**Work item**
In the material below, the required lines run from the one containing "### 향후 학습 계획" through the one containing "- settings.py에 app 등록". Copy those lines exactly, ends included, and nothing else.

___ Material supplied

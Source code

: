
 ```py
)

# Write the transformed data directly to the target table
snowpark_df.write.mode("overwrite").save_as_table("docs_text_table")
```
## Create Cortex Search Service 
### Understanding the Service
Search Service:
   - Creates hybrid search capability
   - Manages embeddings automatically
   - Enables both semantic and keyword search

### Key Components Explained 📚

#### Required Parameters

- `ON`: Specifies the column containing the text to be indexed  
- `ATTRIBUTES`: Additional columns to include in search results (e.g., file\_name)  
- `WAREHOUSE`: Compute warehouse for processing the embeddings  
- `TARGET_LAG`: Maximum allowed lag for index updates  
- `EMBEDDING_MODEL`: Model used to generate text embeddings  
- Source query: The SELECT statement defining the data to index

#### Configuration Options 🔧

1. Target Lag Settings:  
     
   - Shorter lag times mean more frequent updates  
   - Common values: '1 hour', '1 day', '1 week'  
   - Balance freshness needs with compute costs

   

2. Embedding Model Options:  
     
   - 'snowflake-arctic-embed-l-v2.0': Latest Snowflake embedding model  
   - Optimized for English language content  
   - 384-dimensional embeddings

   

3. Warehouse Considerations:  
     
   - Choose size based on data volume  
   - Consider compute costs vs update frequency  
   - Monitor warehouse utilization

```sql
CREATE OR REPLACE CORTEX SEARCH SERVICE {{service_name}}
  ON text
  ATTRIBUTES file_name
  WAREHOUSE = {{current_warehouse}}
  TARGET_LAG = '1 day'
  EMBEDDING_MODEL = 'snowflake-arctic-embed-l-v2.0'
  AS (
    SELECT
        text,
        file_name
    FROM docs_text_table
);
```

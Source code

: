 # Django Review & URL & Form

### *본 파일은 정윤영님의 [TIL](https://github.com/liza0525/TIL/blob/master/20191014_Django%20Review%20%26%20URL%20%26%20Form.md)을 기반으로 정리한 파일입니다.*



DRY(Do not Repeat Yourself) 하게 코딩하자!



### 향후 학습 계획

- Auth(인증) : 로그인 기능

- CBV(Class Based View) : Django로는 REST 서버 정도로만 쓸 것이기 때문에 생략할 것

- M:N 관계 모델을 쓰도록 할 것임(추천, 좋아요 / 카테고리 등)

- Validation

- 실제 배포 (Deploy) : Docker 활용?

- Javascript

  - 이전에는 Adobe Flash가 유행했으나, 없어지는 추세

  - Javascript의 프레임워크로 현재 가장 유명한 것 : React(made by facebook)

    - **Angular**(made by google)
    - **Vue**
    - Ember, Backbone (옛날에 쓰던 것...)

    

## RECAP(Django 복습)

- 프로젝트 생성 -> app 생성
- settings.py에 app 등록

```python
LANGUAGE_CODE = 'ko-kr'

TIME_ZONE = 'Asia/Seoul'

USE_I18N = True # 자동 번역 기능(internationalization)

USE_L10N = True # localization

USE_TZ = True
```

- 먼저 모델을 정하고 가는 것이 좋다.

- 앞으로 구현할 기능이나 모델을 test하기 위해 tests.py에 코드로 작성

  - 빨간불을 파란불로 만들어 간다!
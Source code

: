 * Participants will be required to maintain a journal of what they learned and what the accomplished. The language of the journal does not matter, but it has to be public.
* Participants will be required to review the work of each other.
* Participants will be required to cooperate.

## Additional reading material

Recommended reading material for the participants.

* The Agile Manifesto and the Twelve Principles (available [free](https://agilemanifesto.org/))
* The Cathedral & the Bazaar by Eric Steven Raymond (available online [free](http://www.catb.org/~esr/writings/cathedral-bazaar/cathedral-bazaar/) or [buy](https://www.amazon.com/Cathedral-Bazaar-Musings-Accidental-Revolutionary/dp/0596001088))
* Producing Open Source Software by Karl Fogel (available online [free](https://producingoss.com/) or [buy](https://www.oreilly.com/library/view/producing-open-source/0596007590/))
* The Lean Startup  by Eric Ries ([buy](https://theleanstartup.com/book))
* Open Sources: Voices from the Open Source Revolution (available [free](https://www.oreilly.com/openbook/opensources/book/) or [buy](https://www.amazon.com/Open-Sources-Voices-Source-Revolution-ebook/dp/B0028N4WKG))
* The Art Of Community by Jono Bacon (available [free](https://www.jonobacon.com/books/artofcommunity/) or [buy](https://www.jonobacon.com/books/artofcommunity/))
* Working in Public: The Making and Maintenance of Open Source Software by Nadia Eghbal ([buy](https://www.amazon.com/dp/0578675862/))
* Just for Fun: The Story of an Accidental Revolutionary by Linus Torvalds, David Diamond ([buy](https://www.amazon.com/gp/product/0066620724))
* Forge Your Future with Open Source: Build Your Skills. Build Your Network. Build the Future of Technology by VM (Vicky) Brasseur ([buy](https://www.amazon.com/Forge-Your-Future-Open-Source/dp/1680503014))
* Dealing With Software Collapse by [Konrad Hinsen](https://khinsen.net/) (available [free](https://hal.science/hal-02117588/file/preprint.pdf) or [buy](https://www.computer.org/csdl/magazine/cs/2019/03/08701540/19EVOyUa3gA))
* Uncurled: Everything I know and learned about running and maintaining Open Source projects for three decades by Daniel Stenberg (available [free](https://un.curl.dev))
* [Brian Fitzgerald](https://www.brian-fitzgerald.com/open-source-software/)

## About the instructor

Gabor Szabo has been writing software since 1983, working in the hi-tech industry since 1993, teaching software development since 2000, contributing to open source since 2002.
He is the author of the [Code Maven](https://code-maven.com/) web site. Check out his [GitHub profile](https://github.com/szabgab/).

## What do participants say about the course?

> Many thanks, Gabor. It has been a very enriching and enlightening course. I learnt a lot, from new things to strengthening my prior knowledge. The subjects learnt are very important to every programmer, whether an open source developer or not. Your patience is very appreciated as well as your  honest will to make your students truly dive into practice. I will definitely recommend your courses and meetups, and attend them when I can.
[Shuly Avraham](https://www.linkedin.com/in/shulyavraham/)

______

**Expected answer**
### 향후 학습 계획

- Auth(인증) : 로그인 기능

- CBV(Class Based View) : Django로는 REST 서버 정도로만 쓸 것이기 때문에 생략할 것

- M:N 관계 모델을 쓰도록 할 것임(추천, 좋아요 / 카테고리 등)

- Validation

- 실제 배포 (Deploy) : Docker 활용?

- Javascript

  - 이전에는 Adobe Flash가 유행했으나, 없어지는 추세

  - Javascript의 프레임워크로 현재 가장 유명한 것 : React(made by facebook)

    - **Angular**(made by google)
    - **Vue**
    - Ember, Backbone (옛날에 쓰던 것...)

    

## RECAP(Django 복습)

- 프로젝트 생성 -> app 생성
- settings.py에 app 등록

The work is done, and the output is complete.